SATA drives have jumpers?!
Ok, now forgive me for being a little slow on the uptake but since when have SATA drives had jumpers? A few months back I bought a couple of Seagate Barracuda 500GB drives – I’ve since found out that Seagate bought Maxtor so they’re probably just rebranded Maxtors but that’s just a whole other story in itself. Anyway, the drives I bought were dropped in to my new system build and configured as a RAID 1 mirror.

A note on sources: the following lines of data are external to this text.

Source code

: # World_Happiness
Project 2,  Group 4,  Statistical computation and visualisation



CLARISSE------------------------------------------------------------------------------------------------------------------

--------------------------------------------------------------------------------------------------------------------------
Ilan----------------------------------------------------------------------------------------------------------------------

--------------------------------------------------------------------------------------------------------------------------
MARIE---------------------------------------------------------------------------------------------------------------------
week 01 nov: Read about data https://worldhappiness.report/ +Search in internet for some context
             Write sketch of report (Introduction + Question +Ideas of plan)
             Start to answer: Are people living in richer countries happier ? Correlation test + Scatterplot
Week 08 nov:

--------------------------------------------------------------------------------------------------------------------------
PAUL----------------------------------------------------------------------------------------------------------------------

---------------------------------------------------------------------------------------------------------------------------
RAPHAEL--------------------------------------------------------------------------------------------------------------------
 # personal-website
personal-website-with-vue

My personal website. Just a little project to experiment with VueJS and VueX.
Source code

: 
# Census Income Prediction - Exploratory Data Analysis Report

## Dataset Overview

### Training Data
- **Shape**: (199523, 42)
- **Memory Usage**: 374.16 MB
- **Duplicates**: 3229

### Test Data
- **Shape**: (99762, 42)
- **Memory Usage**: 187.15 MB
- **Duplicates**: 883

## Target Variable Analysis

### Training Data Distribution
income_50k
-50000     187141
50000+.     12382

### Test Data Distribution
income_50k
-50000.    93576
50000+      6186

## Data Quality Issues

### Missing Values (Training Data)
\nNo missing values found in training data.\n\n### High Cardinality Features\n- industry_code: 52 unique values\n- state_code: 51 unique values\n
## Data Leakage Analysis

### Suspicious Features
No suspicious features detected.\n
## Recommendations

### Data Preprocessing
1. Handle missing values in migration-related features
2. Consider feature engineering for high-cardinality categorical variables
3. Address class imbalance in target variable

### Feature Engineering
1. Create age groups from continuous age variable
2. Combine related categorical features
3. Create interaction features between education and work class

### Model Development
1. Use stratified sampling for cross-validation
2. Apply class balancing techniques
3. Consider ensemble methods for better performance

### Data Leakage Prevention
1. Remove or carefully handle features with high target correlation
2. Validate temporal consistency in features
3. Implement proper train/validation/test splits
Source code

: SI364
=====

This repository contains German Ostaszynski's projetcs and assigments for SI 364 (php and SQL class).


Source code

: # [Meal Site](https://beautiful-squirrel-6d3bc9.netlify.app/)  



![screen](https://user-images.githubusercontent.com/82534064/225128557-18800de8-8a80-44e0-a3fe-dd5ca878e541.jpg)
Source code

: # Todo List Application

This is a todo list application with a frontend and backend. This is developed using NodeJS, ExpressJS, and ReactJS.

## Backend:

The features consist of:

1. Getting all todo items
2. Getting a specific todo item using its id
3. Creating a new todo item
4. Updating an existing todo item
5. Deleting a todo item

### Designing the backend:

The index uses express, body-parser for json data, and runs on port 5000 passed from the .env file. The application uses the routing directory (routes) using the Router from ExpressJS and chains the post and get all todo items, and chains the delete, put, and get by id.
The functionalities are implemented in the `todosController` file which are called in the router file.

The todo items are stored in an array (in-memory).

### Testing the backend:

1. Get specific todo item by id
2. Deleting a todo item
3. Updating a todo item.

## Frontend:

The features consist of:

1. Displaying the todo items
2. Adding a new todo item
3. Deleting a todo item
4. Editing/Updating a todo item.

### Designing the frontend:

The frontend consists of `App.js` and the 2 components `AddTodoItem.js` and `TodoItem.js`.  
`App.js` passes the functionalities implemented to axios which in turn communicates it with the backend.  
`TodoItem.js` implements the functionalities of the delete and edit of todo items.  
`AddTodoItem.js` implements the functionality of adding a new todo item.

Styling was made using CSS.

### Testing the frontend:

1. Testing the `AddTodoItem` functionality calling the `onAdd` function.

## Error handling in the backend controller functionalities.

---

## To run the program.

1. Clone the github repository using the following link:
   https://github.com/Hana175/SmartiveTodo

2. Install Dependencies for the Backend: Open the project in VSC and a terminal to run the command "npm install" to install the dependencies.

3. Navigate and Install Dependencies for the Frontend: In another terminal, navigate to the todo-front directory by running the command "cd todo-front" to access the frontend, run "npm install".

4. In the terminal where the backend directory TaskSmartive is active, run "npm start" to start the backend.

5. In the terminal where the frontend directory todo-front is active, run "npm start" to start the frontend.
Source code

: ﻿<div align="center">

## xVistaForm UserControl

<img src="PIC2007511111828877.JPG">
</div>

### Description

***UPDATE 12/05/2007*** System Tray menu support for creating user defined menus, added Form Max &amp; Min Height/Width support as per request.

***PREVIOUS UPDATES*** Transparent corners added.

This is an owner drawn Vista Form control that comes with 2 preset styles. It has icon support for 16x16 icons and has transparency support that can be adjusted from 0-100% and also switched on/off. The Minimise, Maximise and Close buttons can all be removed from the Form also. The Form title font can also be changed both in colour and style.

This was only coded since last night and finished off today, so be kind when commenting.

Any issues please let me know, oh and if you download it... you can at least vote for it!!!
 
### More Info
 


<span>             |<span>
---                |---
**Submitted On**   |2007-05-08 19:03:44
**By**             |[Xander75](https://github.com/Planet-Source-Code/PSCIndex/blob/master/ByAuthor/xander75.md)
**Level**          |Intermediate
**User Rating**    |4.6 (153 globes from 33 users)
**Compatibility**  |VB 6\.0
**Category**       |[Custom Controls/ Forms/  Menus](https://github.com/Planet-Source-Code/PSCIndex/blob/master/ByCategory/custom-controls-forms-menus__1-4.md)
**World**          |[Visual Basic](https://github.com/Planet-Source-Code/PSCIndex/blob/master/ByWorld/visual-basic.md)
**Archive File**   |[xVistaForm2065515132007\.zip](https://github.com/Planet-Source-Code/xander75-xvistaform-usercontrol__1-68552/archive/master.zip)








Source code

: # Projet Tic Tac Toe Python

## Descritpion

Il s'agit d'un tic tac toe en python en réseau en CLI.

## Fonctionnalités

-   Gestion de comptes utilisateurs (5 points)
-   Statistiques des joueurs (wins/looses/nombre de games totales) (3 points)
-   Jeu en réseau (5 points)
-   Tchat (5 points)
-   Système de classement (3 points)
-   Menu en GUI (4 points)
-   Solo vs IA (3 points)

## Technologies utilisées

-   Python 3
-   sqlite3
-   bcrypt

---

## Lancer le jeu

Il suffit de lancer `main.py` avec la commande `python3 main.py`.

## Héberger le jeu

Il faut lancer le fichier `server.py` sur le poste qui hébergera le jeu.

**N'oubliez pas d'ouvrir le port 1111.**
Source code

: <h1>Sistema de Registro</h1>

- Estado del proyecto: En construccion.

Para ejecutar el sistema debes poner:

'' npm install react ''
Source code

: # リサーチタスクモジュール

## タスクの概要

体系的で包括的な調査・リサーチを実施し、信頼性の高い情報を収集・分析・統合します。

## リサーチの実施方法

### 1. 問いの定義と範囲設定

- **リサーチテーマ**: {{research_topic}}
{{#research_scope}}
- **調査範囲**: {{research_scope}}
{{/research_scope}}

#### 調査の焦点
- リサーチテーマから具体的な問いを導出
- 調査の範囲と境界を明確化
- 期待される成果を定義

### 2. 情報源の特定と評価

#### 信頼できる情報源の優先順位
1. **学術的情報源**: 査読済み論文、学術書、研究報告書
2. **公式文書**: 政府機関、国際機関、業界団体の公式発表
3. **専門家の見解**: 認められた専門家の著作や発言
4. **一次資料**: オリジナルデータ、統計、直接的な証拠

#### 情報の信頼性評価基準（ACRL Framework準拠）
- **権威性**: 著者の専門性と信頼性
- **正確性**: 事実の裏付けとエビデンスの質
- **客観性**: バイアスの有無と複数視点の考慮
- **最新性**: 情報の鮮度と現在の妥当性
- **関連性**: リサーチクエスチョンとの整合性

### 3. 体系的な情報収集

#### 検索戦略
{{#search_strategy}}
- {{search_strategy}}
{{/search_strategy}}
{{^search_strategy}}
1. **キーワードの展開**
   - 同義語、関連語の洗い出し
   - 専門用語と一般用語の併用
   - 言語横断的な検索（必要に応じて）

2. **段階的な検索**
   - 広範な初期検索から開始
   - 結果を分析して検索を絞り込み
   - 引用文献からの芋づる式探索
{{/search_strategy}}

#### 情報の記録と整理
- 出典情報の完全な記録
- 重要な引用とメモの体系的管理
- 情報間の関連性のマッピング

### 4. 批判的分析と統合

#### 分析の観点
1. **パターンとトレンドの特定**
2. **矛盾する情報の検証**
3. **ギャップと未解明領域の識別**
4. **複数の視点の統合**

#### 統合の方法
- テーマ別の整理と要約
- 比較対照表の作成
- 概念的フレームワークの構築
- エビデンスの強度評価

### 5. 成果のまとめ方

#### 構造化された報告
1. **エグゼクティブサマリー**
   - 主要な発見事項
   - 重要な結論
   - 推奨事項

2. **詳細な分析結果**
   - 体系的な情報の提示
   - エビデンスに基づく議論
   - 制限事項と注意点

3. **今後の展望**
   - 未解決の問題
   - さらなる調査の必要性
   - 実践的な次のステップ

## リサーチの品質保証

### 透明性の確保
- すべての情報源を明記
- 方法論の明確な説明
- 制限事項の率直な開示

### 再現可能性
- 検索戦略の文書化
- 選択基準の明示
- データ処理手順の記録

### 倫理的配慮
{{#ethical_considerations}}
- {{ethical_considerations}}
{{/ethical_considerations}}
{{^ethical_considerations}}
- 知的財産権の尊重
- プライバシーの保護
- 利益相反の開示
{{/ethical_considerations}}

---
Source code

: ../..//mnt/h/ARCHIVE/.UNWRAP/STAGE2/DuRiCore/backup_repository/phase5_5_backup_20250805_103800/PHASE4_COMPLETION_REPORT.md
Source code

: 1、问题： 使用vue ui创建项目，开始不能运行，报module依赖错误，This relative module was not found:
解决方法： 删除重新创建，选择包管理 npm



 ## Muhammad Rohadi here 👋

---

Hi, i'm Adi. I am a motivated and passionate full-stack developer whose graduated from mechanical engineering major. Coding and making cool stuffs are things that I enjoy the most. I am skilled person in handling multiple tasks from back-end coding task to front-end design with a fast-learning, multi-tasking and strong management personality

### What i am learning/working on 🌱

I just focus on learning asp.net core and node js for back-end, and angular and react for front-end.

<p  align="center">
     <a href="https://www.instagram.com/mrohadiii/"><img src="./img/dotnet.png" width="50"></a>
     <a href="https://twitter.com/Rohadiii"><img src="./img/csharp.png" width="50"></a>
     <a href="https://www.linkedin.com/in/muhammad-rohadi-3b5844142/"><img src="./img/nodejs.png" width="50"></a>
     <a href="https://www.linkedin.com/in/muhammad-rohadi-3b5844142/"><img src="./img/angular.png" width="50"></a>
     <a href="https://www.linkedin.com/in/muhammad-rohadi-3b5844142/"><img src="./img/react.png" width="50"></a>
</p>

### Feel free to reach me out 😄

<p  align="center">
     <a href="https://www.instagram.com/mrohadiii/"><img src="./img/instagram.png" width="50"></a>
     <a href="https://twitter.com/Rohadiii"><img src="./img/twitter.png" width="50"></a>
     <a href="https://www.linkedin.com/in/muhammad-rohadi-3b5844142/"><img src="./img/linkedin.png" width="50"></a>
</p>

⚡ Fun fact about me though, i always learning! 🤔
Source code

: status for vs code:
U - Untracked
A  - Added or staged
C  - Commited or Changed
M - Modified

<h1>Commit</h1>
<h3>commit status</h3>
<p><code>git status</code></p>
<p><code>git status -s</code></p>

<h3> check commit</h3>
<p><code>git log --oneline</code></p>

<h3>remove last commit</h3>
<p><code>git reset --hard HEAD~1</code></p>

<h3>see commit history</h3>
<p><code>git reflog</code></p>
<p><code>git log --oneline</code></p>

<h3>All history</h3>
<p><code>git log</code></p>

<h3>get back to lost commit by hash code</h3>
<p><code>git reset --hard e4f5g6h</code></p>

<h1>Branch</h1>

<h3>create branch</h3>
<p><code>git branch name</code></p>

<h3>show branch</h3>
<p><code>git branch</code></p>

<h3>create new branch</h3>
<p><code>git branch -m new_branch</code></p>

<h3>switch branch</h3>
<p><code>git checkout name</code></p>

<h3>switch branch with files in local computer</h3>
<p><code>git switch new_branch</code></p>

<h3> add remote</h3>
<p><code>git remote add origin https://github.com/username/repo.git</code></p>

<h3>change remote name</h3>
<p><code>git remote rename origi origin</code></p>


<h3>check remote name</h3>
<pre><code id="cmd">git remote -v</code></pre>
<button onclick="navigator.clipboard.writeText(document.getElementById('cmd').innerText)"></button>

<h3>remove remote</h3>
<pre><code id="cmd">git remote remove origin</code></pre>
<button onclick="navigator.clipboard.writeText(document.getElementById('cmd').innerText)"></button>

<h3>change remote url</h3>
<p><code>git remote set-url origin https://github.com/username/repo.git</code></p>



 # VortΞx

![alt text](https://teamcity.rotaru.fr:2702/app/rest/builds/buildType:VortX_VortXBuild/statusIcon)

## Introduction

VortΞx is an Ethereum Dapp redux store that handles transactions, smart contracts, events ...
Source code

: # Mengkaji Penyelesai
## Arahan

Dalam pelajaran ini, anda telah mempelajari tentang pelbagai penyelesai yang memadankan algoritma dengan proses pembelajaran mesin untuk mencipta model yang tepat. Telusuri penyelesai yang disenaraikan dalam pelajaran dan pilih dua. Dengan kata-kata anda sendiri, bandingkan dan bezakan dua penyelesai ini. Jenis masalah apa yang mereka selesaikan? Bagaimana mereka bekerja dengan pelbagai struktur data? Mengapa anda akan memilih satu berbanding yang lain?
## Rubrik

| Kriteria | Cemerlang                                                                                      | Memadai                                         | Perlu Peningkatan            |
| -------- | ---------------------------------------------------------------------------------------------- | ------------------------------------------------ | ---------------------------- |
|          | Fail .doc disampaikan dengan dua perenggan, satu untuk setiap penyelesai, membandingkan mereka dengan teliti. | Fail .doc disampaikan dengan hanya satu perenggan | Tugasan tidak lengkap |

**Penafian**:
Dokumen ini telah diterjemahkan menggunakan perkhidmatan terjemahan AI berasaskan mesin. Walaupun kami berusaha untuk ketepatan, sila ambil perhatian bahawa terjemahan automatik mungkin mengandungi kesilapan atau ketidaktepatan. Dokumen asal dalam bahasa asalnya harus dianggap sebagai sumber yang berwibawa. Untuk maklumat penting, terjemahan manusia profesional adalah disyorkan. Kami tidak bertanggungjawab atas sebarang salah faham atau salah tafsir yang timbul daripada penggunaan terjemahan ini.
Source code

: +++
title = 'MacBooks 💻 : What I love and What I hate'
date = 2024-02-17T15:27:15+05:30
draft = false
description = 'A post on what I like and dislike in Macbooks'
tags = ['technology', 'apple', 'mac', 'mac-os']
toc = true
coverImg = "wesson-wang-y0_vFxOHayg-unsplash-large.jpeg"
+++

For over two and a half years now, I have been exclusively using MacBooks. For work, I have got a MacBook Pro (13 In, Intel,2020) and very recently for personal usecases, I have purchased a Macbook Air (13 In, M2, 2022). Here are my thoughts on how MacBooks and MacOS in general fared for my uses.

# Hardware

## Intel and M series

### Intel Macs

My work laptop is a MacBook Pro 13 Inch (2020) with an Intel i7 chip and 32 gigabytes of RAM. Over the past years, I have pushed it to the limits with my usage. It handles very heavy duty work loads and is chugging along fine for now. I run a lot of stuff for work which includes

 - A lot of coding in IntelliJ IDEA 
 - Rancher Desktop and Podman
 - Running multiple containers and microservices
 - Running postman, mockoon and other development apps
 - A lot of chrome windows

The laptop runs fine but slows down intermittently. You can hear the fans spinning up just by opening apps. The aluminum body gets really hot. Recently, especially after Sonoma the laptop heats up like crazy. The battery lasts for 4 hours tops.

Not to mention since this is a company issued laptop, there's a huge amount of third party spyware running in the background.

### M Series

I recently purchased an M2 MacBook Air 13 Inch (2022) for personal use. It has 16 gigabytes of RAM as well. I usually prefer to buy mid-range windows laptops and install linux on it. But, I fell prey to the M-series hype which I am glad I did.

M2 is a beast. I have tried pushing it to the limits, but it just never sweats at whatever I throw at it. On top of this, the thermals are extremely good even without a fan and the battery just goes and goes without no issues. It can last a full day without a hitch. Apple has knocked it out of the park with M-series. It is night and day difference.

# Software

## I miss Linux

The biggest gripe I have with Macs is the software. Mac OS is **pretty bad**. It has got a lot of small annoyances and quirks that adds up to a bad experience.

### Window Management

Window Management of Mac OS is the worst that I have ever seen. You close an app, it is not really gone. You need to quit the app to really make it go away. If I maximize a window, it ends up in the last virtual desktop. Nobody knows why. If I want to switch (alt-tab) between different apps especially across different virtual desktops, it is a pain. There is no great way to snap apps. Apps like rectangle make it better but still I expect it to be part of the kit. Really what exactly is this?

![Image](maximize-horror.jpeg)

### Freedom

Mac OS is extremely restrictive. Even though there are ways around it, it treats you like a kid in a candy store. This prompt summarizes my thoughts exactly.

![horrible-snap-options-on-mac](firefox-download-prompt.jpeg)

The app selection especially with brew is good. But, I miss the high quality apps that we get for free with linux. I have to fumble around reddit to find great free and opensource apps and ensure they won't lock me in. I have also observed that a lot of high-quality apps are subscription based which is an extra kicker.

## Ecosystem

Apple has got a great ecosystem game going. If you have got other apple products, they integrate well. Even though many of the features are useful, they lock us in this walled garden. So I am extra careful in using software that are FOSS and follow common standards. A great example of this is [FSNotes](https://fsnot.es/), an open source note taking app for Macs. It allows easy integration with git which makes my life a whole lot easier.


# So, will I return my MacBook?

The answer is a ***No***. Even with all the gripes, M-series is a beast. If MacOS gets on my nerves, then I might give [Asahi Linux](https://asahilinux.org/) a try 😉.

I’ve recently been having some problems with random system hangs and I’d kind of whittled the issue down to a RAID issue so I bought another identical model Seagate Barracuda which arrived last night. I put it in my machine thinking nothing of it, booted up in to Safe Mode (again, another story as to why the array won’t rebuild itself in Windows) and upon playing around in Intel Matrix Storage Manager while the array rebuilt, I noticed that the new drive I’d put in was showing that the Current Serial ATA Transfer Mode was Generation 2.
Comparing this with the other drive, which was showing Generation 1 I did a bit of investigation and came across a forum post hinting to drive jumpers being set that restricts data transfer speeds to 1.5Gbps… my first thought was “EH?!”
I turned off my PC and opened the hood to discover that the new drive I had was indeed missing the jumper, my old (apparently OK) Hard Drive had the jumper. I managed to remove the jumper using an EXTREMELY small screwdriver and a lot of patience, popped it back in my system and booted up again. My system took HALF the time to boot to Windows logon and a load of the final level in COD4 again took about half the time.
While it’s embarrassing to admit that I didn’t even know about SATA drives having restricter jumpers given my job, WHY on earth are they even on the drives as standard? I’ll get some pictures together once I get home and post them up. To be honest, I should really have looked a little closer at the drive information label stuck to the drive as I’ve just looked at a Samsung SATA here at work and that also has the information printed on the label.
You learn something new every day I guess!